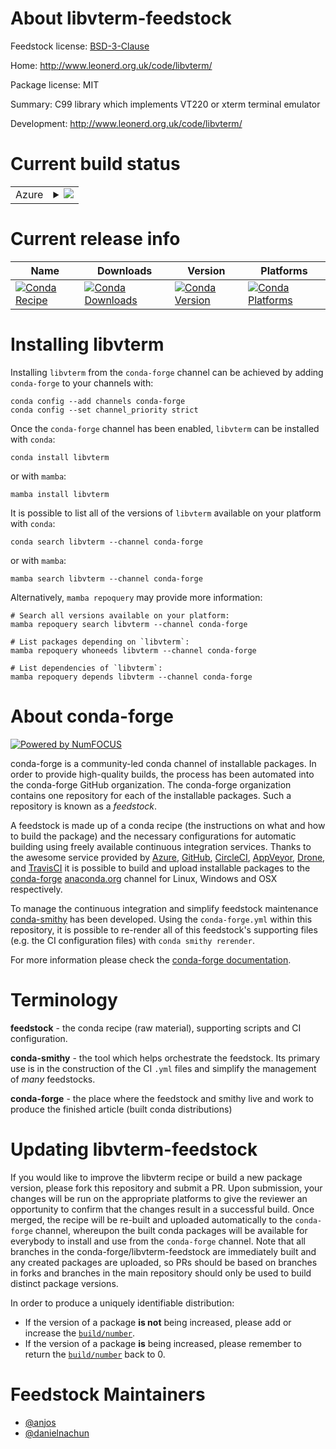 About libvterm-feedstock
========================

Feedstock license: [BSD-3-Clause](https://github.com/conda-forge/libvterm-feedstock/blob/main/LICENSE.txt)

Home: http://www.leonerd.org.uk/code/libvterm/

Package license: MIT

Summary: C99 library which implements VT220 or xterm terminal emulator

Development: http://www.leonerd.org.uk/code/libvterm/

Current build status
====================


<table>
    
  <tr>
    <td>Azure</td>
    <td>
      <details>
        <summary>
          <a href="https://dev.azure.com/conda-forge/feedstock-builds/_build/latest?definitionId=19285&branchName=main">
            <img src="https://dev.azure.com/conda-forge/feedstock-builds/_apis/build/status/libvterm-feedstock?branchName=main">
          </a>
        </summary>
        <table>
          <thead><tr><th>Variant</th><th>Status</th></tr></thead>
          <tbody><tr>
              <td>linux_64</td>
              <td>
                <a href="https://dev.azure.com/conda-forge/feedstock-builds/_build/latest?definitionId=19285&branchName=main">
                  <img src="https://dev.azure.com/conda-forge/feedstock-builds/_apis/build/status/libvterm-feedstock?branchName=main&jobName=linux&configuration=linux%20linux_64_" alt="variant">
                </a>
              </td>
            </tr><tr>
              <td>linux_aarch64</td>
              <td>
                <a href="https://dev.azure.com/conda-forge/feedstock-builds/_build/latest?definitionId=19285&branchName=main">
                  <img src="https://dev.azure.com/conda-forge/feedstock-builds/_apis/build/status/libvterm-feedstock?branchName=main&jobName=linux&configuration=linux%20linux_aarch64_" alt="variant">
                </a>
              </td>
            </tr><tr>
              <td>linux_ppc64le</td>
              <td>
                <a href="https://dev.azure.com/conda-forge/feedstock-builds/_build/latest?definitionId=19285&branchName=main">
                  <img src="https://dev.azure.com/conda-forge/feedstock-builds/_apis/build/status/libvterm-feedstock?branchName=main&jobName=linux&configuration=linux%20linux_ppc64le_" alt="variant">
                </a>
              </td>
            </tr><tr>
              <td>osx_64</td>
              <td>
                <a href="https://dev.azure.com/conda-forge/feedstock-builds/_build/latest?definitionId=19285&branchName=main">
                  <img src="https://dev.azure.com/conda-forge/feedstock-builds/_apis/build/status/libvterm-feedstock?branchName=main&jobName=osx&configuration=osx%20osx_64_" alt="variant">
                </a>
              </td>
            </tr><tr>
              <td>osx_arm64</td>
              <td>
                <a href="https://dev.azure.com/conda-forge/feedstock-builds/_build/latest?definitionId=19285&branchName=main">
                  <img src="https://dev.azure.com/conda-forge/feedstock-builds/_apis/build/status/libvterm-feedstock?branchName=main&jobName=osx&configuration=osx%20osx_arm64_" alt="variant">
                </a>
              </td>
            </tr><tr>
              <td>win_64</td>
              <td>
                <a href="https://dev.azure.com/conda-forge/feedstock-builds/_build/latest?definitionId=19285&branchName=main">
                  <img src="https://dev.azure.com/conda-forge/feedstock-builds/_apis/build/status/libvterm-feedstock?branchName=main&jobName=win&configuration=win%20win_64_" alt="variant">
                </a>
              </td>
            </tr>
          </tbody>
        </table>
      </details>
    </td>
  </tr>
</table>

Current release info
====================

| Name | Downloads | Version | Platforms |
| --- | --- | --- | --- |
| [![Conda Recipe](https://img.shields.io/badge/recipe-libvterm-green.svg)](https://anaconda.org/conda-forge/libvterm) | [![Conda Downloads](https://img.shields.io/conda/dn/conda-forge/libvterm.svg)](https://anaconda.org/conda-forge/libvterm) | [![Conda Version](https://img.shields.io/conda/vn/conda-forge/libvterm.svg)](https://anaconda.org/conda-forge/libvterm) | [![Conda Platforms](https://img.shields.io/conda/pn/conda-forge/libvterm.svg)](https://anaconda.org/conda-forge/libvterm) |

Installing libvterm
===================

Installing `libvterm` from the `conda-forge` channel can be achieved by adding `conda-forge` to your channels with:

```
conda config --add channels conda-forge
conda config --set channel_priority strict
```

Once the `conda-forge` channel has been enabled, `libvterm` can be installed with `conda`:

```
conda install libvterm
```

or with `mamba`:

```
mamba install libvterm
```

It is possible to list all of the versions of `libvterm` available on your platform with `conda`:

```
conda search libvterm --channel conda-forge
```

or with `mamba`:

```
mamba search libvterm --channel conda-forge
```

Alternatively, `mamba repoquery` may provide more information:

```
# Search all versions available on your platform:
mamba repoquery search libvterm --channel conda-forge

# List packages depending on `libvterm`:
mamba repoquery whoneeds libvterm --channel conda-forge

# List dependencies of `libvterm`:
mamba repoquery depends libvterm --channel conda-forge
```


About conda-forge
=================

[![Powered by
NumFOCUS](https://img.shields.io/badge/powered%20by-NumFOCUS-orange.svg?style=flat&colorA=E1523D&colorB=007D8A)](https://numfocus.org)

conda-forge is a community-led conda channel of installable packages.
In order to provide high-quality builds, the process has been automated into the
conda-forge GitHub organization. The conda-forge organization contains one repository
for each of the installable packages. Such a repository is known as a *feedstock*.

A feedstock is made up of a conda recipe (the instructions on what and how to build
the package) and the necessary configurations for automatic building using freely
available continuous integration services. Thanks to the awesome service provided by
[Azure](https://azure.microsoft.com/en-us/services/devops/), [GitHub](https://github.com/),
[CircleCI](https://circleci.com/), [AppVeyor](https://www.appveyor.com/),
[Drone](https://cloud.drone.io/welcome), and [TravisCI](https://travis-ci.com/)
it is possible to build and upload installable packages to the
[conda-forge](https://anaconda.org/conda-forge) [anaconda.org](https://anaconda.org/)
channel for Linux, Windows and OSX respectively.

To manage the continuous integration and simplify feedstock maintenance
[conda-smithy](https://github.com/conda-forge/conda-smithy) has been developed.
Using the ``conda-forge.yml`` within this repository, it is possible to re-render all of
this feedstock's supporting files (e.g. the CI configuration files) with ``conda smithy rerender``.

For more information please check the [conda-forge documentation](https://conda-forge.org/docs/).

Terminology
===========

**feedstock** - the conda recipe (raw material), supporting scripts and CI configuration.

**conda-smithy** - the tool which helps orchestrate the feedstock.
                   Its primary use is in the construction of the CI ``.yml`` files
                   and simplify the management of *many* feedstocks.

**conda-forge** - the place where the feedstock and smithy live and work to
                  produce the finished article (built conda distributions)


Updating libvterm-feedstock
===========================

If you would like to improve the libvterm recipe or build a new
package version, please fork this repository and submit a PR. Upon submission,
your changes will be run on the appropriate platforms to give the reviewer an
opportunity to confirm that the changes result in a successful build. Once
merged, the recipe will be re-built and uploaded automatically to the
`conda-forge` channel, whereupon the built conda packages will be available for
everybody to install and use from the `conda-forge` channel.
Note that all branches in the conda-forge/libvterm-feedstock are
immediately built and any created packages are uploaded, so PRs should be based
on branches in forks and branches in the main repository should only be used to
build distinct package versions.

In order to produce a uniquely identifiable distribution:
 * If the version of a package **is not** being increased, please add or increase
   the [``build/number``](https://docs.conda.io/projects/conda-build/en/latest/resources/define-metadata.html#build-number-and-string).
 * If the version of a package **is** being increased, please remember to return
   the [``build/number``](https://docs.conda.io/projects/conda-build/en/latest/resources/define-metadata.html#build-number-and-string)
   back to 0.

Feedstock Maintainers
=====================

* [@anjos](https://github.com/anjos/)
* [@danielnachun](https://github.com/danielnachun/)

----------------------------------------

Show all lines in the preceding material that have "changes" in them.

your changes will be run on the appropriate platforms to give the reviewer an
opportunity to confirm that the changes result in a successful build. Once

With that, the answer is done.